Enwezor war einer der Redner von 100 Tage-100 Gäste (documenta X, Kassel, 1997), und hielt Vorträge an der Ecole des Beaux Arts Superieur (Paris), am Royal College of Art (London), Moderna Museet (Stockholm), der National Arts Academy (Oslo), dem Center for Curatorial Studies, Bard College (Annandale on Hudson, New York), an der Humboldt Universität zu Berlin, der Columbia University New York und der Hamburger Kunsthalle.

Er war als Co-Kurator tätig für In/sight: African Photographers, 1940-Present, einer Ausstellung des Guggenheim Museums in New York. Außerdem für Modern Life im Alijira Center for Contemporary Art, in Zusammenarbeit mit dem Newark Museum, für Mirror´s Edge, Bild Museet, und für Umea and Kiasma: Museum für Zeitgenössische Kunst, Helsinki. Mit einer internationalen Gruppe von Kuratoren bereitete er eine umfassende Übersicht der konzeptuellen Kunst für die Global Conceptualism Ausstellung des Queens Museum (New York) im April 1999 vor. Für das Jahr 2000 organisierte Enwezor eine Übersicht über die Arbeit des südafrikanischen Fotografen David Goldblatt für die New Yorker Equitable Gallery sowie für 2001/2002 die Ausstellung The Short Century: Independence and Liberation Movements in Africa, 1945-1994 (München, Berlin, Chicago, New York).

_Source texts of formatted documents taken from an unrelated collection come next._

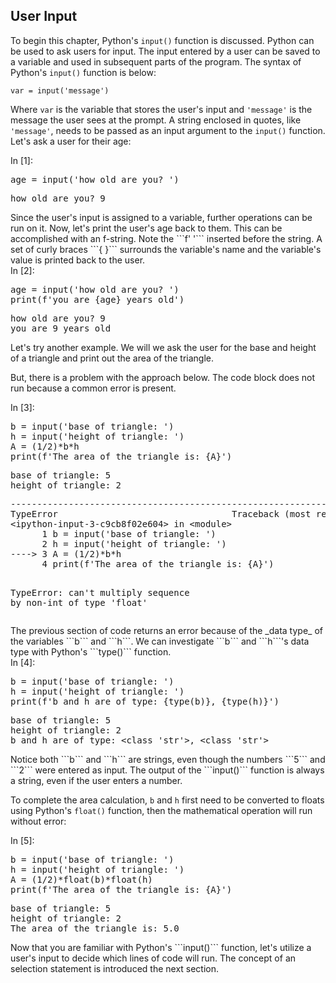 
## User Input
To begin this chapter, Python's ```input()``` function is discussed. 
Python can be used to ask users for input. The input entered by a user can be saved to a variable and used in subsequent parts of the program. The syntax of Python's ```input()``` function is below:

```
var = input('message')
```

Where ```var``` is the variable that stores the user's input and ```'message'``` is the message the user sees at the prompt. A string enclosed in quotes, like ```'message'```, needs to be passed as an input argument to the ```input()``` function.  Let's ask a user for their age:
<div class="cell border-box-sizing code_cell rendered">
<div class="input">
<div class="prompt input_prompt">In&nbsp;[1]:</div>
<div class="inner_cell">
    <div class="input_area">
<div class=" highlight hl-ipython3"><pre><span></span><span class="n">age</span> <span class="o">=</span> <span class="nb">input</span><span class="p">(</span><span class="s1">&#39;how old are you? &#39;</span><span class="p">)</span>
</pre></div>

</div>
</div>
</div>

<div class="output_wrapper">
<div class="output">


<div class="output_area">

<div class="prompt"></div>


<div class="output_subarea output_stream output_stdout output_text">
<pre>how old are you? 9
</pre>
</div>
</div>

</div>
</div>

</div>
Since the user's input is assigned to a variable, further operations can be run on it. Now, let's print the user's age back to them. This can be accomplished with an f-string. Note the ```f' '``` inserted before the string. A set of curly braces ```{  }``` surrounds the variable's name and the variable's value is printed back to the user.
<div class="cell border-box-sizing code_cell rendered">
<div class="input">
<div class="prompt input_prompt">In&nbsp;[2]:</div>
<div class="inner_cell">
    <div class="input_area">
<div class=" highlight hl-ipython3"><pre><span></span><span class="n">age</span> <span class="o">=</span> <span class="nb">input</span><span class="p">(</span><span class="s1">&#39;how old are you? &#39;</span><span class="p">)</span>
<span class="nb">print</span><span class="p">(</span><span class="n">f</span><span class="s1">&#39;you are </span><span class="si">{age}</span><span class="s1"> years old&#39;</span><span class="p">)</span>
</pre></div>

</div>
</div>
</div>

<div class="output_wrapper">
<div class="output">


<div class="output_area">

<div class="prompt"></div>


<div class="output_subarea output_stream output_stdout output_text">
<pre>how old are you? 9
you are 9 years old
</pre>
</div>
</div>

</div>
</div>

</div>
Let's try another example. We will we ask the user for the base and height of a triangle and print out the area of the triangle. 

But, there is a problem with the approach below. The code block does not run because a common error is present.
<div class="cell border-box-sizing code_cell rendered">
<div class="input">
<div class="prompt input_prompt">In&nbsp;[3]:</div>
<div class="inner_cell">
    <div class="input_area">
<div class=" highlight hl-ipython3"><pre><span></span><span class="n">b</span> <span class="o">=</span> <span class="nb">input</span><span class="p">(</span><span class="s1">&#39;base of triangle: &#39;</span><span class="p">)</span>
<span class="n">h</span> <span class="o">=</span> <span class="nb">input</span><span class="p">(</span><span class="s1">&#39;height of triangle: &#39;</span><span class="p">)</span>
<span class="n">A</span> <span class="o">=</span> <span class="p">(</span><span class="mi">1</span><span class="o">/</span><span class="mi">2</span><span class="p">)</span><span class="o">*</span><span class="n">b</span><span class="o">*</span><span class="n">h</span>
<span class="nb">print</span><span class="p">(</span><span class="n">f</span><span class="s1">&#39;The area of the triangle is: </span><span class="si">{A}</span><span class="s1">&#39;</span><span class="p">)</span>
</pre></div>

</div>
</div>
</div>

<div class="output_wrapper">
<div class="output">


<div class="output_area">

<div class="prompt"></div>


<div class="output_subarea output_stream output_stdout output_text">
<pre>base of triangle: 5
height of triangle: 2
</pre>
</div>
</div>

<div class="output_area">

<div class="prompt"></div>


<div class="output_subarea output_text output_error">
<pre>
<span class="ansi-red-fg">---------------------------------------------------------------------------</span>
<span class="ansi-red-fg">TypeError</span>                                 Traceback (most recent call last)
<span class="ansi-green-fg">&lt;ipython-input-3-c9cb8f02e604&gt;</span> in <span class="ansi-cyan-fg">&lt;module&gt;</span>
<span class="ansi-green-intense-fg ansi-bold">      1</span> b <span class="ansi-blue-fg">=</span> input<span class="ansi-blue-fg">(</span><span class="ansi-blue-fg">&#39;base of triangle: &#39;</span><span class="ansi-blue-fg">)</span>
<span class="ansi-green-intense-fg ansi-bold">      2</span> h <span class="ansi-blue-fg">=</span> input<span class="ansi-blue-fg">(</span><span class="ansi-blue-fg">&#39;height of triangle: &#39;</span><span class="ansi-blue-fg">)</span>
<span class="ansi-green-fg">----&gt; 3</span><span class="ansi-red-fg"> </span>A <span class="ansi-blue-fg">=</span> <span class="ansi-blue-fg">(</span><span class="ansi-cyan-fg">1</span><span class="ansi-blue-fg">/</span><span class="ansi-cyan-fg">2</span><span class="ansi-blue-fg">)</span><span class="ansi-blue-fg">*</span>b<span class="ansi-blue-fg">*</span>h
<span class="ansi-green-intense-fg ansi-bold">      4</span> print<span class="ansi-blue-fg">(</span><span class="ansi-blue-fg">f&#39;The area of the triangle is: {A}&#39;</span><span class="ansi-blue-fg">)</span>

<span class="ansi-red-fg">TypeError</span>: can&#39;t multiply sequence by non-int of type &#39;float&#39;</pre>
</div>
</div>

</div>
</div>

</div>
The previous section of code returns an error because of the _data type_ of the variables ```b``` and ```h```. We can investigate ```b``` and ```h```'s data type with Python's ```type()``` function.
<div class="cell border-box-sizing code_cell rendered">
<div class="input">
<div class="prompt input_prompt">In&nbsp;[4]:</div>
<div class="inner_cell">
    <div class="input_area">
<div class=" highlight hl-ipython3"><pre><span></span><span class="n">b</span> <span class="o">=</span> <span class="nb">input</span><span class="p">(</span><span class="s1">&#39;base of triangle: &#39;</span><span class="p">)</span>
<span class="n">h</span> <span class="o">=</span> <span class="nb">input</span><span class="p">(</span><span class="s1">&#39;height of triangle: &#39;</span><span class="p">)</span>
<span class="nb">print</span><span class="p">(</span><span class="n">f</span><span class="s1">&#39;b and h are of type: {type(b)}, {type(h)}&#39;</span><span class="p">)</span>
</pre></div>

</div>
</div>
</div>

<div class="output_wrapper">
<div class="output">


<div class="output_area">

<div class="prompt"></div>


<div class="output_subarea output_stream output_stdout output_text">
<pre>base of triangle: 5
height of triangle: 2
b and h are of type: &lt;class &#39;str&#39;&gt;, &lt;class &#39;str&#39;&gt;
</pre>
</div>
</div>

</div>
</div>

</div>
Notice both ```b``` and ```h``` are strings, even though the numbers ```5``` and ```2``` were entered as input. The output of the ```input()``` function is always a string, even if the user enters a number. 

To complete the area calculation, ```b``` and ```h``` first need to be converted to floats using Python's ```float()``` function, then the mathematical operation will run without error:
<div class="cell border-box-sizing code_cell rendered">
<div class="input">
<div class="prompt input_prompt">In&nbsp;[5]:</div>
<div class="inner_cell">
    <div class="input_area">
<div class=" highlight hl-ipython3"><pre><span></span><span class="n">b</span> <span class="o">=</span> <span class="nb">input</span><span class="p">(</span><span class="s1">&#39;base of triangle: &#39;</span><span class="p">)</span>
<span class="n">h</span> <span class="o">=</span> <span class="nb">input</span><span class="p">(</span><span class="s1">&#39;height of triangle: &#39;</span><span class="p">)</span>
<span class="n">A</span> <span class="o">=</span> <span class="p">(</span><span class="mi">1</span><span class="o">/</span><span class="mi">2</span><span class="p">)</span><span class="o">*</span><span class="nb">float</span><span class="p">(</span><span class="n">b</span><span class="p">)</span><span class="o">*</span><span class="nb">float</span><span class="p">(</span><span class="n">h</span><span class="p">)</span>
<span class="nb">print</span><span class="p">(</span><span class="n">f</span><span class="s1">&#39;The area of the triangle is: </span><span class="si">{A}</span><span class="s1">&#39;</span><span class="p">)</span>
</pre></div>

</div>
</div>
</div>

<div class="output_wrapper">
<div class="output">


<div class="output_area">

<div class="prompt"></div>


<div class="output_subarea output_stream output_stdout output_text">
<pre>base of triangle: 5
height of triangle: 2
The area of the triangle is: 5.0
</pre>
</div>
</div>

</div>
</div>

</div>
Now that you are familiar with Python's ```input()``` function, let's utilize a user's input to decide which lines of code will run. The concept of an selection statement is introduced the next section.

Gemeinsam mit Olu Oguibe gab Enwezor Reading the Contemporary: African Art, From Theory to the Marketplace (Institute for International Visual Arts: INIVA, London und MIT Press, 1999) heraus. Er schrieb Beiträge zu CREAM. Contemporary Art and Culture (Phaidon Press, London, 2000). Enwezor war Mitglied in den verschiedensten Juries und Kommittees, wie beispielsweise der Jury für den Hugo Boss Preis am Guggenheim Museum in 1998, und er war Mitglied des internationalen Beraterkommittees für den 1999 Carnegie International. Er ist der Empfänger des Peter Norton Family Foundation Curator´s Preises. Zur Zeit bereitet Okwui Enwezor ein Buch über die Praxis der zeitgenössischen afrikanischen Künstler der 90er Jahre vor, das den Titel Structural Adjustments tragen wird. Er lebt in Kassel und New York.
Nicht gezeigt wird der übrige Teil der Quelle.